## Assignment
Repeat the listing below line by line, exactly, leaving its pictures behind.
-------
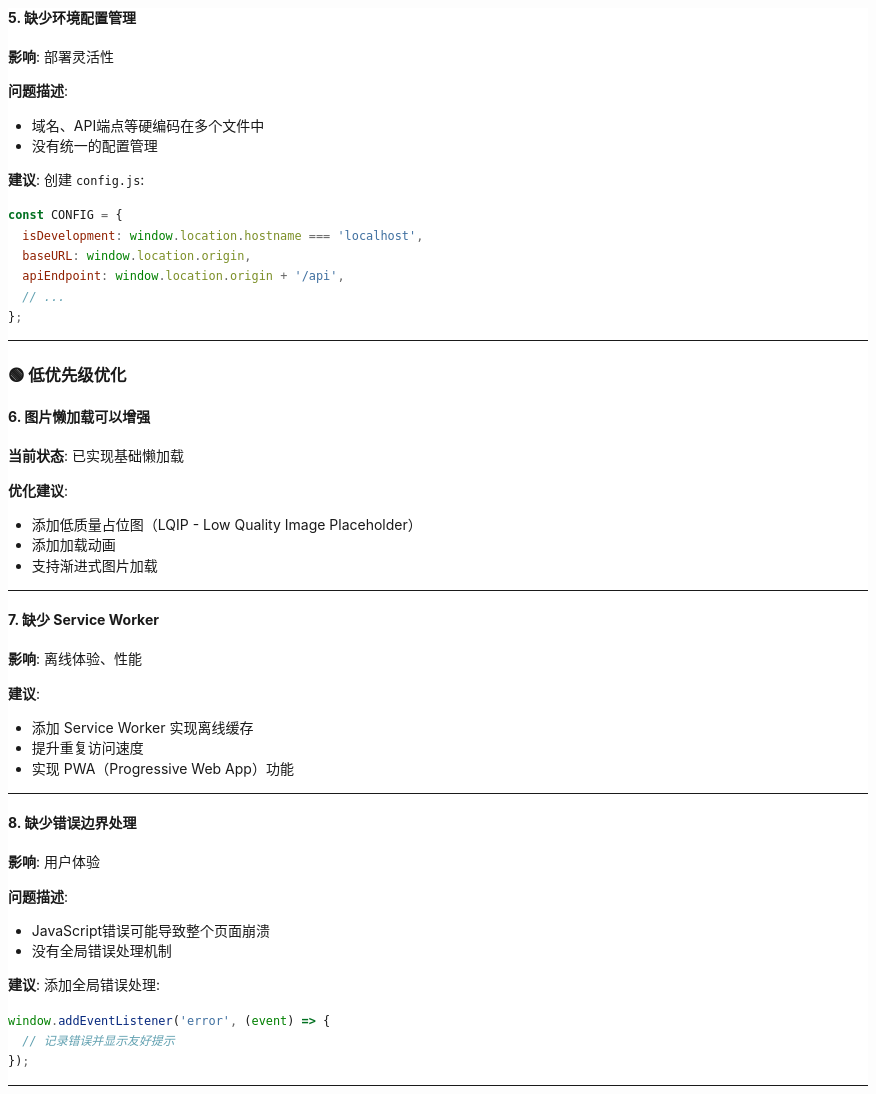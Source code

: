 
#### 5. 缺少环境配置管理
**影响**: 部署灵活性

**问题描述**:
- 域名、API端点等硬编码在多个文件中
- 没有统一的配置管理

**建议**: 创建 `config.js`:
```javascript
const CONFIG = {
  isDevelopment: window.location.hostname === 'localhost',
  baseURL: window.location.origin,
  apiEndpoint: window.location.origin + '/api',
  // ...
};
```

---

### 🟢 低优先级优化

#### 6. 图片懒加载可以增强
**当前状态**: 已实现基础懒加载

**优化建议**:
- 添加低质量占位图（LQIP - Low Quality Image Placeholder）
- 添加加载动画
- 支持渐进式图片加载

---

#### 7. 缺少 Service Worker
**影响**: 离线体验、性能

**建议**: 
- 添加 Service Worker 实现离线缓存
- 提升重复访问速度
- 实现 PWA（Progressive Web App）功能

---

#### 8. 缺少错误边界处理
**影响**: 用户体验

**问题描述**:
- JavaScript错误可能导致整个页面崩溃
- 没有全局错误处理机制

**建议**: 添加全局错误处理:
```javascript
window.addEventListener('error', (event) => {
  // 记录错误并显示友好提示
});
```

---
-------
## Solution to the exercise
Source code

: 
#### 5. 缺少环境配置管理
**影响**: 部署灵活性

**问题描述**:
- 域名、API端点等硬编码在多个文件中
- 没有统一的配置管理

**建议**: 创建 `config.js`:
```javascript
const CONFIG = {
  isDevelopment: window.location.hostname === 'localhost',
  baseURL: window.location.origin,
  apiEndpoint: window.location.origin + '/api',
  // ...
};
```

---

### 🟢 低优先级优化

#### 6. 图片懒加载可以增强
**当前状态**: 已实现基础懒加载

**优化建议**:
- 添加低质量占位图（LQIP - Low Quality Image Placeholder）
- 添加加载动画
- 支持渐进式图片加载

---

#### 7. 缺少 Service Worker
**影响**: 离线体验、性能

**建议**: 
- 添加 Service Worker 实现离线缓存
- 提升重复访问速度
- 实现 PWA（Progressive Web App）功能

---

#### 8. 缺少错误边界处理
**影响**: 用户体验

**问题描述**:
- JavaScript错误可能导致整个页面崩溃
- 没有全局错误处理机制

**建议**: 添加全局错误处理:
```javascript
window.addEventListener('error', (event) => {
  // 记录错误并显示友好提示
});
```

---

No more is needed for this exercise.